2. Use Multiple Models

  • Reduce bias by ensembling results from multiple LLMs
  • Compare GPT-4, Claude, Gemini

3. Prompt Engineering

  • Improve prompts considering cultural context
  • Refine persona definitions

4. Continuous Monitoring

  • Regularly re-measure reliability
  • Immediately evaluate upon new content publication

Conclusion

Summary of Achievements

  • 100% success for 225 evaluations (8 minutes 24 seconds, about $3.50 cost)
  • Average revisit intent 3.078/5.0 → All content is positive
  • SSR methodology validated → High Test-Retest reliability (ICC 0.833)
  • Actionable insights derived → Content strategy formulation possible

Blog Operation Recommendations

  1. Expand Claude Code Series: Highest interest
  2. Strengthen AI Development Workflow Content: GraphRAG, Multi-Agent, Screenshot-to-Code
  3. Multilingual Support: Prioritize English, Korean, Japanese
  4. 4→5 Point Conversion Strategy: Deepen content quality (add hands-on examples, case studies)

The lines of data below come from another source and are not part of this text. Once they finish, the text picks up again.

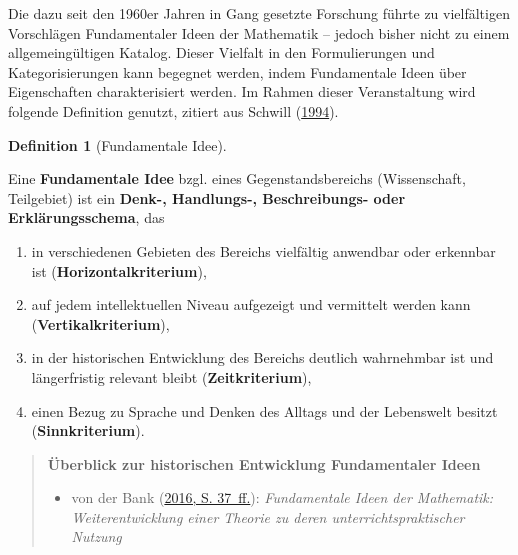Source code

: \documentclass[
]{scrbook}
\providecommand{\tightlist}{%
  \setlength{\itemsep}{0pt}\setlength{\parskip}{0pt}}
\theoremstyle{definition}
\newtheorem{definition}{Definition}[chapter]
\theoremstyle{definition}
\theoremstyle{definition}
\theoremstyle{definition}
\theoremstyle{remark}
\begin{document}
Die dazu seit den 1960er Jahren in Gang gesetzte Forschung führte zu vielfältigen Vorschlägen Fundamentaler Ideen der Mathematik -- jedoch bisher nicht zu einem allgemeingültigen Katalog. Dieser Vielfalt in den Formulierungen und Kategorisierungen kann begegnet werden, indem Fundamentale Ideen über Eigenschaften charakterisiert werden. Im Rahmen dieser Veranstaltung wird folgende Definition genutzt, zitiert aus Schwill (\protect\hyperlink{ref-Schwill:1994}{1994}).

\begin{definition}[Fundamentale Idee]
\protect\hypertarget{def:FundamentaleIdee}{}\label{def:FundamentaleIdee}

Eine \textbf{Fundamentale Idee} bzgl. eines Gegenstandsbereichs (Wissenschaft, Teilgebiet) ist ein \textbf{Denk-, Handlungs-, Beschreibungs- oder Erklärungsschema}, das

\begin{enumerate}
\def\labelenumi{\arabic{enumi}.}
\tightlist
\item
  in verschiedenen Gebieten des Bereichs vielfältig anwendbar oder erkennbar ist (\textbf{Horizontalkriterium}),
\item
  auf jedem intellektuellen Niveau aufgezeigt und vermittelt werden kann (\textbf{Vertikalkriterium}),
\item
  in der historischen Entwicklung des Bereichs deutlich wahrnehmbar ist und längerfristig relevant bleibt (\textbf{Zeitkriterium}),
\item
  einen Bezug zu Sprache und Denken des Alltags und der Lebenswelt besitzt (\textbf{Sinnkriterium}).
\end{enumerate}

\end{definition}

\begin{quote}
\textbf{Überblick zur historischen Entwicklung Fundamentaler Ideen}

\begin{itemize}
\tightlist
\item
  von der Bank (\protect\hyperlink{ref-Bank:2016}{2016, S. 37~ff.}): \emph{Fundamentale Ideen der Mathematik: Weiterentwicklung einer Theorie zu deren unterrichtspraktischer Nutzung}
\end{itemize}
\end{quote}
\end{document}
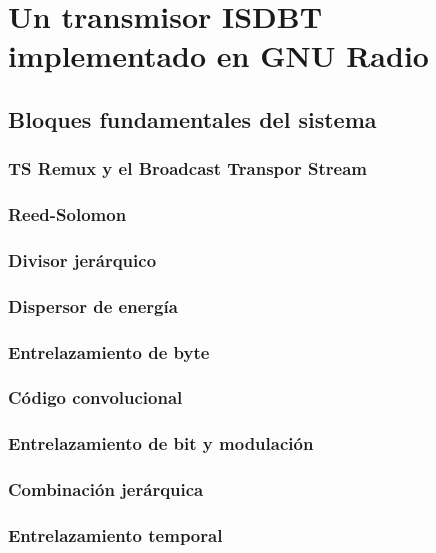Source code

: \chapter{Un transmisor ISDBT implementado en GNU Radio}

\section{Bloques fundamentales del sistema}

\subsection{TS Remux y el Broadcast Transpor Stream}

\subsection{Reed-Solomon}

\subsection{Divisor jerárquico}

\subsection{Dispersor de energía}

\subsection{Entrelazamiento de byte}

\subsection{Código convolucional}

\subsection{Entrelazamiento de bit y modulación}

\subsection{Combinación jerárquica}

\subsection{Entrelazamiento temporal}

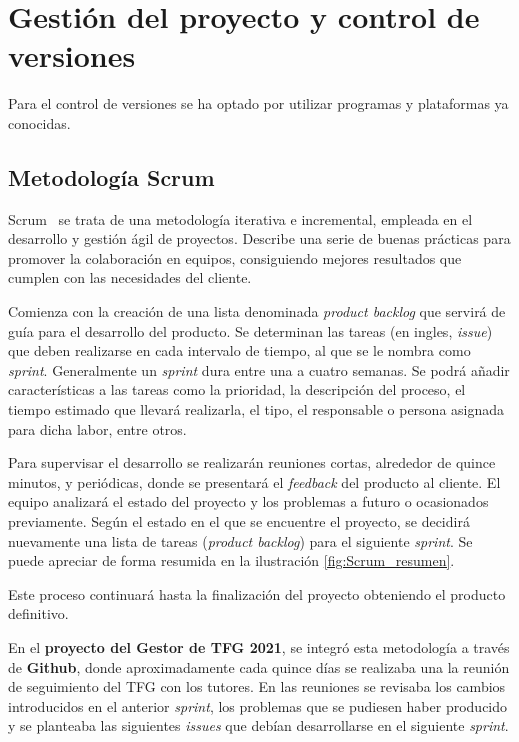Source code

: \section{Gestión del proyecto y control de versiones}
Para el control de versiones se ha optado por utilizar programas y plataformas ya conocidas.

\subsection{Metodología Scrum}
Scrum~\cite{pagina_Scrum} se trata de una metodología iterativa e incremental, empleada en el desarrollo y gestión ágil de proyectos. Describe una serie de buenas prácticas para promover la colaboración en equipos, consiguiendo mejores resultados que cumplen con las necesidades del cliente.

Comienza con la creación de una lista denominada \emph{product backlog} que servirá de guía para el desarrollo del producto. Se determinan las tareas (en ingles, \emph{issue}) que deben realizarse en cada intervalo de tiempo, al que se le nombra como \emph{sprint}. Generalmente un \emph{sprint} dura entre una a cuatro semanas. Se podrá añadir características a las tareas como la prioridad, la descripción del proceso, el tiempo estimado que llevará realizarla, el tipo, el responsable o persona asignada para dicha labor, entre otros.

Para supervisar el desarrollo se realizarán reuniones cortas, alrededor de quince minutos, y periódicas, donde se presentará el \emph{feedback} del producto al cliente. El equipo analizará el estado del proyecto y los problemas a futuro o ocasionados previamente. Según el estado en el que se encuentre el proyecto, se decidirá nuevamente una lista de tareas (\emph{product backlog}) para el siguiente \emph{sprint}. Se puede apreciar de forma resumida en la ilustración \ref{fig:Scrum_resumen}.


Este proceso continuará hasta la finalización del proyecto obteniendo el producto definitivo.

En el \textbf{proyecto del Gestor de TFG 2021}, se integró esta metodología a través de \textbf{Github}, donde aproximadamente cada quince días se realizaba una la reunión de seguimiento del TFG con los tutores. En las reuniones se revisaba los cambios introducidos en el anterior \emph{sprint}, los problemas que se pudiesen haber producido y se planteaba las siguientes \emph{issues} que debían desarrollarse en el siguiente \emph{sprint}.

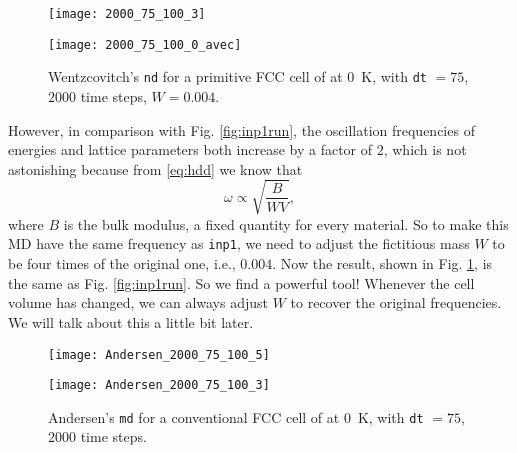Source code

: \begin{figure}[h]
  \centering
  \begin{minipage}[t]{.48\linewidth}
    \centering
    \texttt{[image: 2000\_75\_100\_3]}
    \label{fig:inp4:a}
  \end{minipage}%
  \hfill
  \begin{minipage}[t]{.48\linewidth}
    \centering
    \texttt{[image: 2000\_75\_100\_0\_avec]}
    \label{fig:inp4:b}
  \end{minipage}
  \caption{
    Wentzcovitch's \texttt{nd} for a primitive FCC cell of  at \SI{0}{\kelvin}, with \texttt{dt} $=75$, $2000$ time steps, $W = 0.004$.}
  \label{fig:inp4}
\end{figure}

However, in comparison with Fig. \ref{fig:inp1run},
the oscillation frequencies of energies and lattice parameters
both increase by a factor of $2$, which is not astonishing because from
\eqref{eq:hdd} we know that
\begin{equation}
	\omega \propto \sqrt{
		\frac{ B }{ W V }
	},
\end{equation}
where $B$ is the bulk modulus, a fixed quantity for every material. So to make this MD
have the same frequency as \texttt{inp1}, we need to adjust the fictitious mass $W$ to be
four times of the original one, i.e., $0.004$. 
Now the result, shown in Fig. \ref{fig:inp4}, is the same as Fig. \ref{fig:inp1run}. So we find a powerful tool! Whenever the cell volume has changed, we can always
adjust $W$ to recover the original frequencies. We will talk about this a little bit later.

\begin{figure}[h]
	\centering
	\begin{minipage}[t]{0.48\textwidth}
		\centering
		\texttt{[image: Andersen\_2000\_75\_100\_5]}
		\label{fig:andersen0:mini:subfig:a}   %
	\end{minipage}
	\hfill
	\begin{minipage}[t]{0.48\textwidth}
		\centering
		\texttt{[image: Andersen\_2000\_75\_100\_3]}
		\label{fig:andersen0:mini:subfig:b}   %
	\end{minipage}
	\caption{Andersen's \texttt{md} for a conventional FCC cell of  at \SI{0}{\kelvin}, with
  \texttt{dt} $=75$, $2000$ time steps.}
	\label{fig:andersen0}   %
\end{figure}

Potential of SSR Methodology

SSR goes beyond being just a survey tool to become an innovative tool for content strategy formulation:

Applicable Areas:

  • Blog content revisit intent (this study)
  • Product purchase intent (original SSR purpose)
  • Service subscription intent
  • Ad click intent
  • Brand preference

Core Contributions:

  • ✓ Cost-efficient large-scale evaluation ($0.016 per evaluation)
  • ✓ Rapid iterative experiments (results in minutes)
  • ✓ Combination of quantitative evaluation + qualitative insights
  • ✓ High reliability (ICC 0.833)

The consumer research and content strategy fields are facing a new turning point in the AI era. Technologies like SSR will become powerful tools for blog operators and marketers to create better content and understand their audience more deeply.

References

Academic Papers

  • [arXiv 2510.08338] LLMs Reproduce Human Purchase Intent via Semantic Similarity Elicitation of Likert Ratings

Implementation References

Blog Posts


📊 Code & Data: The complete code and data used in this analysis are available in the GitHub repository.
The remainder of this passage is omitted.